=== Material provided ===
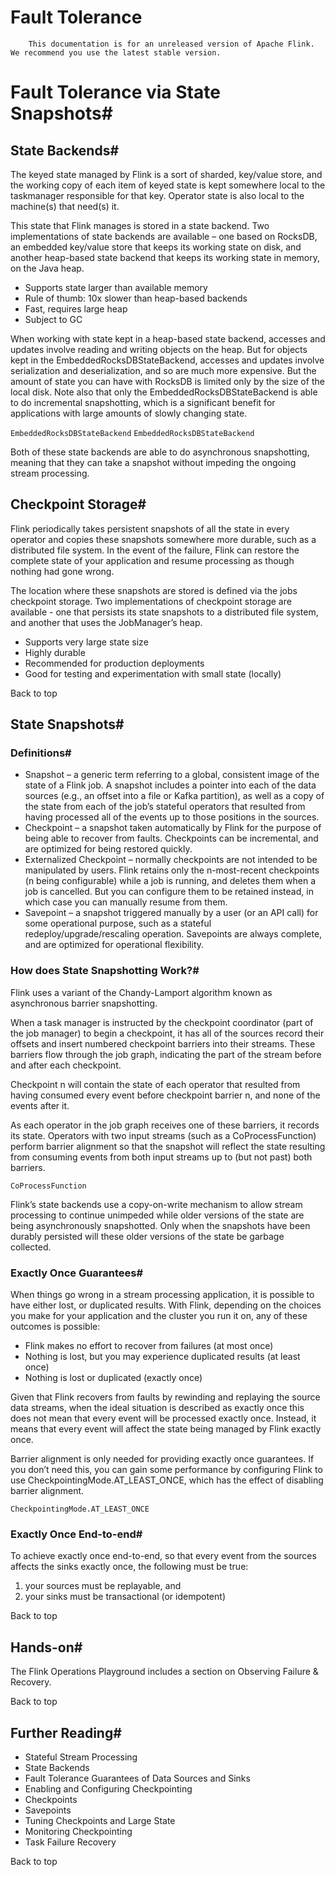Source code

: # Fault Tolerance


> 
        This documentation is for an unreleased version of Apache Flink. We recommend you use the latest stable version.
    


# Fault Tolerance via State Snapshots#


## State Backends#


The keyed state managed by Flink is a sort of sharded, key/value store, and the working copy of each
item of keyed state is kept somewhere local to the taskmanager responsible for that key. Operator
state is also local to the machine(s) that need(s) it.


This state that Flink manages is stored in a state backend.
Two implementations of state backends are available – one based on RocksDB, an embedded key/value store that keeps its working state on
disk, and another heap-based state backend that keeps its working state in memory, on the Java heap.

* Supports state larger than available memory
* Rule of thumb: 10x slower than heap-based backends
* Fast, requires large heap
* Subject to GC

When working with state kept in a heap-based state backend, accesses and updates involve reading and
writing objects on the heap. But for objects kept in the EmbeddedRocksDBStateBackend, accesses and updates
involve serialization and deserialization, and so are much more expensive. But the amount of state
you can have with RocksDB is limited only by the size of the local disk. Note also that only the
EmbeddedRocksDBStateBackend is able to do incremental snapshotting, which is a significant benefit for
applications with large amounts of slowly changing state.

`EmbeddedRocksDBStateBackend`
`EmbeddedRocksDBStateBackend`

Both of these state backends are able to do asynchronous snapshotting, meaning that they can take a
snapshot without impeding the ongoing stream processing.


## Checkpoint Storage#


Flink periodically takes persistent snapshots of all the state in every operator and copies these snapshots somewhere more durable, such as a distributed file system. In the event of the failure, Flink can restore the complete state of your application and resume
processing as though nothing had gone wrong.


The location where these snapshots are stored is defined via the jobs checkpoint storage.
Two implementations of checkpoint storage are available - one that persists its state snapshots
to a distributed file system, and another that uses the JobManager’s heap.

* Supports very large state size
* Highly durable
* Recommended for production deployments
* Good for testing and experimentation with small state (locally)

 Back to top


## State Snapshots#


### Definitions#

* Snapshot – a generic term referring to a global, consistent image of the state of a Flink job.
A snapshot includes a pointer into each of the data sources (e.g., an offset into a file or Kafka
partition), as well as a copy of the state from each of the job’s stateful operators that resulted
from having processed all of the events up to those positions in the sources.
* Checkpoint – a snapshot taken automatically by Flink for the purpose of being able to recover
from faults. Checkpoints can be incremental, and are optimized for being restored quickly.
* Externalized Checkpoint – normally checkpoints are not intended to be manipulated by users.
Flink retains only the n-most-recent checkpoints (n being configurable) while a job is
running, and deletes them when a job is cancelled. But you can configure them to be retained
instead, in which case you can manually resume from them.
* Savepoint – a snapshot triggered manually by a user (or an API call) for some operational
purpose, such as a stateful redeploy/upgrade/rescaling operation. Savepoints are always complete,
and are optimized for operational flexibility.

### How does State Snapshotting Work?#


Flink uses a variant of the Chandy-Lamport algorithm known as asynchronous barrier
snapshotting.


When a task manager is instructed by the checkpoint coordinator (part of the job manager) to begin a
checkpoint, it has all of the sources record their offsets and insert numbered checkpoint barriers
into their streams. These barriers flow through the job graph, indicating the part of the stream
before and after each checkpoint.


Checkpoint n will contain the state of each operator that resulted from having consumed every
event before checkpoint barrier n, and none of the events after it.


As each operator in the job graph receives one of these barriers, it records its state. Operators
with two input streams (such as a CoProcessFunction) perform barrier alignment so that the
snapshot will reflect the state resulting from consuming events from both input streams up to (but
not past) both barriers.

`CoProcessFunction`

Flink’s state backends use a copy-on-write mechanism to allow stream processing to continue
unimpeded while older versions of the state are being asynchronously snapshotted. Only when the
snapshots have been durably persisted will these older versions of the state be garbage collected.


### Exactly Once Guarantees#


When things go wrong in a stream processing application, it is possible to have either lost, or
duplicated results. With Flink, depending on the choices you make for your application and the
cluster you run it on, any of these outcomes is possible:

* Flink makes no effort to recover from failures (at most once)
* Nothing is lost, but you may experience duplicated results (at least once)
* Nothing is lost or duplicated (exactly once)

Given that Flink recovers from faults by rewinding and replaying the source data streams, when the
ideal situation is described as exactly once this does not mean that every event will be
processed exactly once. Instead, it means that every event will affect the state being managed by
Flink exactly once.


Barrier alignment is only needed for providing exactly once guarantees. If you don’t need this, you
can gain some performance by configuring Flink to use CheckpointingMode.AT_LEAST_ONCE, which has
the effect of disabling barrier alignment.

`CheckpointingMode.AT_LEAST_ONCE`

### Exactly Once End-to-end#


To achieve exactly once end-to-end, so that every event from the sources affects the sinks exactly
once, the following must be true:

1. your sources must be replayable, and
2. your sinks must be transactional (or idempotent)

 Back to top


## Hands-on#


The Flink Operations Playground includes a section on
Observing Failure & Recovery.


 Back to top


## Further Reading#

* Stateful Stream Processing
* State Backends
* Fault Tolerance Guarantees of Data Sources and Sinks
* Enabling and Configuring Checkpointing
* Checkpoints
* Savepoints
* Tuning Checkpoints and Large State
* Monitoring Checkpointing
* Task Failure Recovery

 Back to top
===
● Problem: Output the records verbatim, every one of them, and keep the pictures out.

● Exercise solution:
Source code

: # Fault Tolerance


> 
        This documentation is for an unreleased version of Apache Flink. We recommend you use the latest stable version.
    


# Fault Tolerance via State Snapshots#


## State Backends#


The keyed state managed by Flink is a sort of sharded, key/value store, and the working copy of each
item of keyed state is kept somewhere local to the taskmanager responsible for that key. Operator
state is also local to the machine(s) that need(s) it.


This state that Flink manages is stored in a state backend.
Two implementations of state backends are available – one based on RocksDB, an embedded key/value store that keeps its working state on
disk, and another heap-based state backend that keeps its working state in memory, on the Java heap.

* Supports state larger than available memory
* Rule of thumb: 10x slower than heap-based backends
* Fast, requires large heap
* Subject to GC

When working with state kept in a heap-based state backend, accesses and updates involve reading and
writing objects on the heap. But for objects kept in the EmbeddedRocksDBStateBackend, accesses and updates
involve serialization and deserialization, and so are much more expensive. But the amount of state
you can have with RocksDB is limited only by the size of the local disk. Note also that only the
EmbeddedRocksDBStateBackend is able to do incremental snapshotting, which is a significant benefit for
applications with large amounts of slowly changing state.

`EmbeddedRocksDBStateBackend`
`EmbeddedRocksDBStateBackend`

Both of these state backends are able to do asynchronous snapshotting, meaning that they can take a
snapshot without impeding the ongoing stream processing.


## Checkpoint Storage#


Flink periodically takes persistent snapshots of all the state in every operator and copies these snapshots somewhere more durable, such as a distributed file system. In the event of the failure, Flink can restore the complete state of your application and resume
processing as though nothing had gone wrong.


The location where these snapshots are stored is defined via the jobs checkpoint storage.
Two implementations of checkpoint storage are available - one that persists its state snapshots
to a distributed file system, and another that uses the JobManager’s heap.

* Supports very large state size
* Highly durable
* Recommended for production deployments
* Good for testing and experimentation with small state (locally)

 Back to top


## State Snapshots#


### Definitions#

* Snapshot – a generic term referring to a global, consistent image of the state of a Flink job.
A snapshot includes a pointer into each of the data sources (e.g., an offset into a file or Kafka
partition), as well as a copy of the state from each of the job’s stateful operators that resulted
from having processed all of the events up to those positions in the sources.
* Checkpoint – a snapshot taken automatically by Flink for the purpose of being able to recover
from faults. Checkpoints can be incremental, and are optimized for being restored quickly.
* Externalized Checkpoint – normally checkpoints are not intended to be manipulated by users.
Flink retains only the n-most-recent checkpoints (n being configurable) while a job is
running, and deletes them when a job is cancelled. But you can configure them to be retained
instead, in which case you can manually resume from them.
* Savepoint – a snapshot triggered manually by a user (or an API call) for some operational
purpose, such as a stateful redeploy/upgrade/rescaling operation. Savepoints are always complete,
and are optimized for operational flexibility.

### How does State Snapshotting Work?#


Flink uses a variant of the Chandy-Lamport algorithm known as asynchronous barrier
snapshotting.


When a task manager is instructed by the checkpoint coordinator (part of the job manager) to begin a
checkpoint, it has all of the sources record their offsets and insert numbered checkpoint barriers
into their streams. These barriers flow through the job graph, indicating the part of the stream
before and after each checkpoint.


Checkpoint n will contain the state of each operator that resulted from having consumed every
event before checkpoint barrier n, and none of the events after it.


As each operator in the job graph receives one of these barriers, it records its state. Operators
with two input streams (such as a CoProcessFunction) perform barrier alignment so that the
snapshot will reflect the state resulting from consuming events from both input streams up to (but
not past) both barriers.

`CoProcessFunction`

Flink’s state backends use a copy-on-write mechanism to allow stream processing to continue
unimpeded while older versions of the state are being asynchronously snapshotted. Only when the
snapshots have been durably persisted will these older versions of the state be garbage collected.


### Exactly Once Guarantees#


When things go wrong in a stream processing application, it is possible to have either lost, or
duplicated results. With Flink, depending on the choices you make for your application and the
cluster you run it on, any of these outcomes is possible:

* Flink makes no effort to recover from failures (at most once)
* Nothing is lost, but you may experience duplicated results (at least once)
* Nothing is lost or duplicated (exactly once)

Given that Flink recovers from faults by rewinding and replaying the source data streams, when the
ideal situation is described as exactly once this does not mean that every event will be
processed exactly once. Instead, it means that every event will affect the state being managed by
Flink exactly once.


Barrier alignment is only needed for providing exactly once guarantees. If you don’t need this, you
can gain some performance by configuring Flink to use CheckpointingMode.AT_LEAST_ONCE, which has
the effect of disabling barrier alignment.

`CheckpointingMode.AT_LEAST_ONCE`

### Exactly Once End-to-end#


To achieve exactly once end-to-end, so that every event from the sources affects the sinks exactly
once, the following must be true:

1. your sources must be replayable, and
2. your sinks must be transactional (or idempotent)

 Back to top


## Hands-on#


The Flink Operations Playground includes a section on
Observing Failure & Recovery.


 Back to top


## Further Reading#

* Stateful Stream Processing
* State Backends
* Fault Tolerance Guarantees of Data Sources and Sinks
* Enabling and Configuring Checkpointing
* Checkpoints
* Savepoints
* Tuning Checkpoints and Large State
* Monitoring Checkpointing
* Task Failure Recovery

 Back to top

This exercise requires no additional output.